Collected data
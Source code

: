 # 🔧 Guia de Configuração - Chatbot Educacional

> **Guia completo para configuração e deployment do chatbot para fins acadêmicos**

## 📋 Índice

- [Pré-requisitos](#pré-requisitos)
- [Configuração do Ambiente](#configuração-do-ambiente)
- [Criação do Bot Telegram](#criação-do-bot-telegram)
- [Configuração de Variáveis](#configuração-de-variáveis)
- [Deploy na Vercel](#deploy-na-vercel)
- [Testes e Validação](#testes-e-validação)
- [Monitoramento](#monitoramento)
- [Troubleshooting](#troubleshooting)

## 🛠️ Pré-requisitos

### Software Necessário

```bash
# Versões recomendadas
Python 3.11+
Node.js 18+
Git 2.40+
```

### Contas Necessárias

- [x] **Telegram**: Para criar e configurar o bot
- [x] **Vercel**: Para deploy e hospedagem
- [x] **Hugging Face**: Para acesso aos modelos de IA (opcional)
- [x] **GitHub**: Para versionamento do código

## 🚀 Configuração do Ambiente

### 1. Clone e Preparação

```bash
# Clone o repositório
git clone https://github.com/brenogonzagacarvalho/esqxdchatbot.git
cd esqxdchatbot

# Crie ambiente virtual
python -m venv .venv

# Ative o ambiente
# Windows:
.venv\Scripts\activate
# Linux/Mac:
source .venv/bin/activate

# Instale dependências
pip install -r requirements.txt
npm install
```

Your objective = All of the records are to be reproduced exactly as they were given.

Answer box =
Source code

: # 🔧 Guia de Configuração - Chatbot Educacional

> **Guia completo para configuração e deployment do chatbot para fins acadêmicos**

## 📋 Índice

- [Pré-requisitos](#pré-requisitos)
- [Configuração do Ambiente](#configuração-do-ambiente)
- [Criação do Bot Telegram](#criação-do-bot-telegram)
- [Configuração de Variáveis](#configuração-de-variáveis)
- [Deploy na Vercel](#deploy-na-vercel)
- [Testes e Validação](#testes-e-validação)
- [Monitoramento](#monitoramento)
- [Troubleshooting](#troubleshooting)

## 🛠️ Pré-requisitos

### Software Necessário

```bash
# Versões recomendadas
Python 3.11+
Node.js 18+
Git 2.40+
```

### Contas Necessárias

- [x] **Telegram**: Para criar e configurar o bot
- [x] **Vercel**: Para deploy e hospedagem
- [x] **Hugging Face**: Para acesso aos modelos de IA (opcional)
- [x] **GitHub**: Para versionamento do código

## 🚀 Configuração do Ambiente

### 1. Clone e Preparação

```bash
# Clone o repositório
git clone https://github.com/brenogonzagacarvalho/esqxdchatbot.git
cd esqxdchatbot

# Crie ambiente virtual
python -m venv .venv

# Ative o ambiente
# Windows:
.venv\Scripts\activate
# Linux/Mac:
source .venv/bin/activate

# Instale dependências
pip install -r requirements.txt
npm install
```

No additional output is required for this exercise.